PROBLEM REQUIREMENTS: Reproduce the full listing exactly.

◆ ◆ ◆ ◆

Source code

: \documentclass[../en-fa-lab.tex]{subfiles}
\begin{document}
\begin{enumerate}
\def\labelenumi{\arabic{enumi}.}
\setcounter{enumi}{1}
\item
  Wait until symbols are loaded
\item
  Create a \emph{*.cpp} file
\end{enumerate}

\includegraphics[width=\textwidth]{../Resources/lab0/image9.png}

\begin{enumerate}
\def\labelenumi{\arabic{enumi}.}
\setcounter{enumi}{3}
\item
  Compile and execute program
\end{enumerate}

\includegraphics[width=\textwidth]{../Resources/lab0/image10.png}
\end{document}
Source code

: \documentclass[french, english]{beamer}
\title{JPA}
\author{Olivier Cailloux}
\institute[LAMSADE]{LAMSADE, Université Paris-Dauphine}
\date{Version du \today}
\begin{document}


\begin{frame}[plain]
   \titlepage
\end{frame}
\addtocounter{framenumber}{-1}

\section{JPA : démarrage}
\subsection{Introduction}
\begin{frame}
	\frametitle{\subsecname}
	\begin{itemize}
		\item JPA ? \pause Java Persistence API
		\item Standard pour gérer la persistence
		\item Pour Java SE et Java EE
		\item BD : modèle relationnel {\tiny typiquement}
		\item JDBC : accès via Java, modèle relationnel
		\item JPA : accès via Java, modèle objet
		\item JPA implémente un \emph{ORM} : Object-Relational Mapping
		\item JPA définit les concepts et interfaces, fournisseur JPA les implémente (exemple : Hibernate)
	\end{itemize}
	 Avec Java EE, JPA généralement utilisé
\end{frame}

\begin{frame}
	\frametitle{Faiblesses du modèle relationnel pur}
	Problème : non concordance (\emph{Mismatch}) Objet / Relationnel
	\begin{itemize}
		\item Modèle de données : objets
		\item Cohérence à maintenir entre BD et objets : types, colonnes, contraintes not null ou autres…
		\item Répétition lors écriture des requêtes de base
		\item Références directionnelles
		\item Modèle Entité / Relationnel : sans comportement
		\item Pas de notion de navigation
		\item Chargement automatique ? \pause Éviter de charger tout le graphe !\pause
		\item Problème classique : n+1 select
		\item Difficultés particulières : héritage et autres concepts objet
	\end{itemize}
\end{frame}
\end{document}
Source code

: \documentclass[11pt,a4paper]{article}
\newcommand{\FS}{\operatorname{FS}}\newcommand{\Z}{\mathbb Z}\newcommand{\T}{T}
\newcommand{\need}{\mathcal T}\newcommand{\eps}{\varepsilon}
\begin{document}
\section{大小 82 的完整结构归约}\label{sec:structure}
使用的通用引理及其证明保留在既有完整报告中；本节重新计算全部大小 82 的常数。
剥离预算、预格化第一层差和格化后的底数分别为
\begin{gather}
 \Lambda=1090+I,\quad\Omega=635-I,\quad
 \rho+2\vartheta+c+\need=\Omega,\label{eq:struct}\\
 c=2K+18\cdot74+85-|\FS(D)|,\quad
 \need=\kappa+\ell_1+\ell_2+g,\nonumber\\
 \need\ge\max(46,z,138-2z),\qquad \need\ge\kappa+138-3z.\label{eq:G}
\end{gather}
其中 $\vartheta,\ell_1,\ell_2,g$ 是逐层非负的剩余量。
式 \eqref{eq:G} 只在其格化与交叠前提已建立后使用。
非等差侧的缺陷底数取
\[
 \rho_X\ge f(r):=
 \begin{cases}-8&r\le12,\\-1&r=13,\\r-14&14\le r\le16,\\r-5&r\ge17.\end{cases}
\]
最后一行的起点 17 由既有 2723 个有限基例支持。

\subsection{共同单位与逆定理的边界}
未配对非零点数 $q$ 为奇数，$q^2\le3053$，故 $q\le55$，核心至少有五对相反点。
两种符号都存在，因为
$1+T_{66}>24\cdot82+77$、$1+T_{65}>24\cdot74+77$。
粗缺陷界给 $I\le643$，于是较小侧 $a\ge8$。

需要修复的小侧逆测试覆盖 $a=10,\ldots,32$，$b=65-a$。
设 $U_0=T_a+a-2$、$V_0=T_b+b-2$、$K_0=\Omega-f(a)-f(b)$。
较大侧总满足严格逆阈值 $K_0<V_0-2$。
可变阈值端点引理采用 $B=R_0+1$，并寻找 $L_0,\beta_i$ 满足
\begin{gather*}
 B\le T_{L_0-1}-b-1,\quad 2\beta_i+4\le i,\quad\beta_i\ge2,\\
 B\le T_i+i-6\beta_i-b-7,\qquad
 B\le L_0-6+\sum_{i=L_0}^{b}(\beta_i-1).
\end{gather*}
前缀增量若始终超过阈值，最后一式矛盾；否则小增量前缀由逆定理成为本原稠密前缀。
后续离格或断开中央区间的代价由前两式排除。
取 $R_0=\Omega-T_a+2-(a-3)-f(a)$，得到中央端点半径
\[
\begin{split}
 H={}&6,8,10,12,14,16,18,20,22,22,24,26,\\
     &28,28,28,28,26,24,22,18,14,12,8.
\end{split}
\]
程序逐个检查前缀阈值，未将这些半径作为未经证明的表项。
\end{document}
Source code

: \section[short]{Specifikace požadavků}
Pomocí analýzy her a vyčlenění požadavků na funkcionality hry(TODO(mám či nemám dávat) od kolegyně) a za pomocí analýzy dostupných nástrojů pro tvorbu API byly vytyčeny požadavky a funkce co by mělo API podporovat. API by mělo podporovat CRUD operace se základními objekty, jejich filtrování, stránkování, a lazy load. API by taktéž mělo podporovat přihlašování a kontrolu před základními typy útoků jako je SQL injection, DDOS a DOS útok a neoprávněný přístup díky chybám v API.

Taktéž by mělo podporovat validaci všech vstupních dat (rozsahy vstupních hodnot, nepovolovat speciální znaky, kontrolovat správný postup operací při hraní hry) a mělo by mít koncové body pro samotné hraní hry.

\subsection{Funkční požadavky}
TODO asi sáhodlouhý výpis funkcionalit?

◆ ◆ ◆ ◆

ANSWER BELOW:
Source code

: \documentclass[../en-fa-lab.tex]{subfiles}
\begin{document}
\begin{enumerate}
\def\labelenumi{\arabic{enumi}.}
\setcounter{enumi}{1}
\item
  Wait until symbols are loaded
\item
  Create a \emph{*.cpp} file
\end{enumerate}

\includegraphics[width=\textwidth]{../Resources/lab0/image9.png}

\begin{enumerate}
\def\labelenumi{\arabic{enumi}.}
\setcounter{enumi}{3}
\item
  Compile and execute program
\end{enumerate}

\includegraphics[width=\textwidth]{../Resources/lab0/image10.png}
\end{document}
Source code

: \documentclass[french, english]{beamer}
\title{JPA}
\author{Olivier Cailloux}
\institute[LAMSADE]{LAMSADE, Université Paris-Dauphine}
\date{Version du \today}
\begin{document}


\begin{frame}[plain]
   \titlepage
\end{frame}
\addtocounter{framenumber}{-1}

\section{JPA : démarrage}
\subsection{Introduction}
\begin{frame}
	\frametitle{\subsecname}
	\begin{itemize}
		\item JPA ? \pause Java Persistence API
		\item Standard pour gérer la persistence
		\item Pour Java SE et Java EE
		\item BD : modèle relationnel {\tiny typiquement}
		\item JDBC : accès via Java, modèle relationnel
		\item JPA : accès via Java, modèle objet
		\item JPA implémente un \emph{ORM} : Object-Relational Mapping
		\item JPA définit les concepts et interfaces, fournisseur JPA les implémente (exemple : Hibernate)
	\end{itemize}
	 Avec Java EE, JPA généralement utilisé
\end{frame}

\begin{frame}
	\frametitle{Faiblesses du modèle relationnel pur}
	Problème : non concordance (\emph{Mismatch}) Objet / Relationnel
	\begin{itemize}
		\item Modèle de données : objets
		\item Cohérence à maintenir entre BD et objets : types, colonnes, contraintes not null ou autres…
		\item Répétition lors écriture des requêtes de base
		\item Références directionnelles
		\item Modèle Entité / Relationnel : sans comportement
		\item Pas de notion de navigation
		\item Chargement automatique ? \pause Éviter de charger tout le graphe !\pause
		\item Problème classique : n+1 select
		\item Difficultés particulières : héritage et autres concepts objet
	\end{itemize}
\end{frame}
\end{document}
Source code

: \documentclass[11pt,a4paper]{article}
\newcommand{\FS}{\operatorname{FS}}\newcommand{\Z}{\mathbb Z}\newcommand{\T}{T}
\newcommand{\need}{\mathcal T}\newcommand{\eps}{\varepsilon}
\begin{document}
\section{大小 82 的完整结构归约}\label{sec:structure}
使用的通用引理及其证明保留在既有完整报告中；本节重新计算全部大小 82 的常数。
剥离预算、预格化第一层差和格化后的底数分别为
\begin{gather}
 \Lambda=1090+I,\quad\Omega=635-I,\quad
 \rho+2\vartheta+c+\need=\Omega,\label{eq:struct}\\
 c=2K+18\cdot74+85-|\FS(D)|,\quad
 \need=\kappa+\ell_1+\ell_2+g,\nonumber\\
 \need\ge\max(46,z,138-2z),\qquad \need\ge\kappa+138-3z.\label{eq:G}
\end{gather}
其中 $\vartheta,\ell_1,\ell_2,g$ 是逐层非负的剩余量。
式 \eqref{eq:G} 只在其格化与交叠前提已建立后使用。
非等差侧的缺陷底数取
\[
 \rho_X\ge f(r):=
 \begin{cases}-8&r\le12,\\-1&r=13,\\r-14&14\le r\le16,\\r-5&r\ge17.\end{cases}
\]
最后一行的起点 17 由既有 2723 个有限基例支持。

\subsection{共同单位与逆定理的边界}
未配对非零点数 $q$ 为奇数，$q^2\le3053$，故 $q\le55$，核心至少有五对相反点。
两种符号都存在，因为
$1+T_{66}>24\cdot82+77$、$1+T_{65}>24\cdot74+77$。
粗缺陷界给 $I\le643$，于是较小侧 $a\ge8$。

需要修复的小侧逆测试覆盖 $a=10,\ldots,32$，$b=65-a$。
设 $U_0=T_a+a-2$、$V_0=T_b+b-2$、$K_0=\Omega-f(a)-f(b)$。
较大侧总满足严格逆阈值 $K_0<V_0-2$。
可变阈值端点引理采用 $B=R_0+1$，并寻找 $L_0,\beta_i$ 满足
\begin{gather*}
 B\le T_{L_0-1}-b-1,\quad 2\beta_i+4\le i,\quad\beta_i\ge2,\\
 B\le T_i+i-6\beta_i-b-7,\qquad
 B\le L_0-6+\sum_{i=L_0}^{b}(\beta_i-1).
\end{gather*}
前缀增量若始终超过阈值，最后一式矛盾；否则小增量前缀由逆定理成为本原稠密前缀。
后续离格或断开中央区间的代价由前两式排除。
取 $R_0=\Omega-T_a+2-(a-3)-f(a)$，得到中央端点半径
\[
\begin{split}
 H={}&6,8,10,12,14,16,18,20,22,22,24,26,\\
     &28,28,28,28,26,24,22,18,14,12,8.
\end{split}
\]
程序逐个检查前缀阈值，未将这些半径作为未经证明的表项。
\end{document}
Source code

: \section[short]{Specifikace požadavků}
Pomocí analýzy her a vyčlenění požadavků na funkcionality hry(TODO(mám či nemám dávat) od kolegyně) a za pomocí analýzy dostupných nástrojů pro tvorbu API byly vytyčeny požadavky a funkce co by mělo API podporovat. API by mělo podporovat CRUD operace se základními objekty, jejich filtrování, stránkování, a lazy load. API by taktéž mělo podporovat přihlašování a kontrolu před základními typy útoků jako je SQL injection, DDOS a DOS útok a neoprávněný přístup díky chybám v API.

Taktéž by mělo podporovat validaci všech vstupních dat (rozsahy vstupních hodnot, nepovolovat speciální znaky, kontrolovat správný postup operací při hraní hry) a mělo by mít koncové body pro samotné hraní hry.

\subsection{Funkční požadavky}
TODO asi sáhodlouhý výpis funkcionalit?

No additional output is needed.